Modern relational databases put an end to all this, giving us greater power and additional capabilities for extracting information simply by writing queries in a standard format such as SQL. The database system hides all the complexity of the underlying storage mechanism and the logic for assembling the query that extracts and formats the information. However, as the volume of data that we collect continues to increase, and the native structure of this information is less clearly defined, we are moving beyond the capabilities of even enterprise-level relational database systems.
Big data batch processing solutions are essentially a simple process that breaks up the source files into multiple blocks and replicates the blocks on a distributed cluster of commodity nodes. Data processing runs in parallel on each node, and the parallel processes are then combined into an aggregated result set.

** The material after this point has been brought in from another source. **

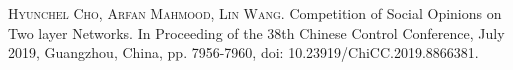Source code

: \begin{publications}{99}
    \item\textsc{Hyunchel Cho, Arfan Mahmood, Lin Wang}. {Competition of Social Opinions on Two layer Networks}. In Proceeding of the 38th Chinese Control Conference, July 2019, Guangzhou, China, pp. 7956-7960, doi: 10.23919/ChiCC.2019.8866381.
\end{publications}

At the core of many big data implementations is an open source technology named Apache Hadoop. Hadoop was developed by Yahoo and the code was then provided as open source to the Apache Software Foundation. The most recent versions of Hadoop are commonly understood to contain the following main assets:
- The Hadoop kernel, or core package, containing the Hadoop distributed file system (HDFS)), the map/reduce framework, and common routines and utilities.
- A runtime resource manager that allocates tasks, and executes queries (such as map/reduce jobs) and other applications. This is usually implemented through the YARN framework, although other resource managers such as Mesos are available.
- Other resources, tools, and utilities that run under the control of the resource manager to support tasks such as managing data and running queries or other jobs on the data.
Notice that map/reduce is just one application that you can run on a Hadoop cluster. Several query, management, and other types of applications are available or under development. Examples are:
- Accumulo: A key/value NoSQL database that runs on HDFS.
- Giraph: An iterative graph processing system designed to offer high scalability.
- Lasr: An in-memory analytics processor for tasks that are not well suited to map/reduce processing.
- Reef: A query mechanism designed to implement iterative algorithms for graph analytics and machine learning.
- Storm: A distributed real-time computation system for processing fast, large streams of data.
In addition there are many other open source components and tools that can be used with Hadoop. The Apache Hadoop website lists the following:
- Ambari: A web-based tool for provisioning, managing, and monitoring Apache Hadoop clusters.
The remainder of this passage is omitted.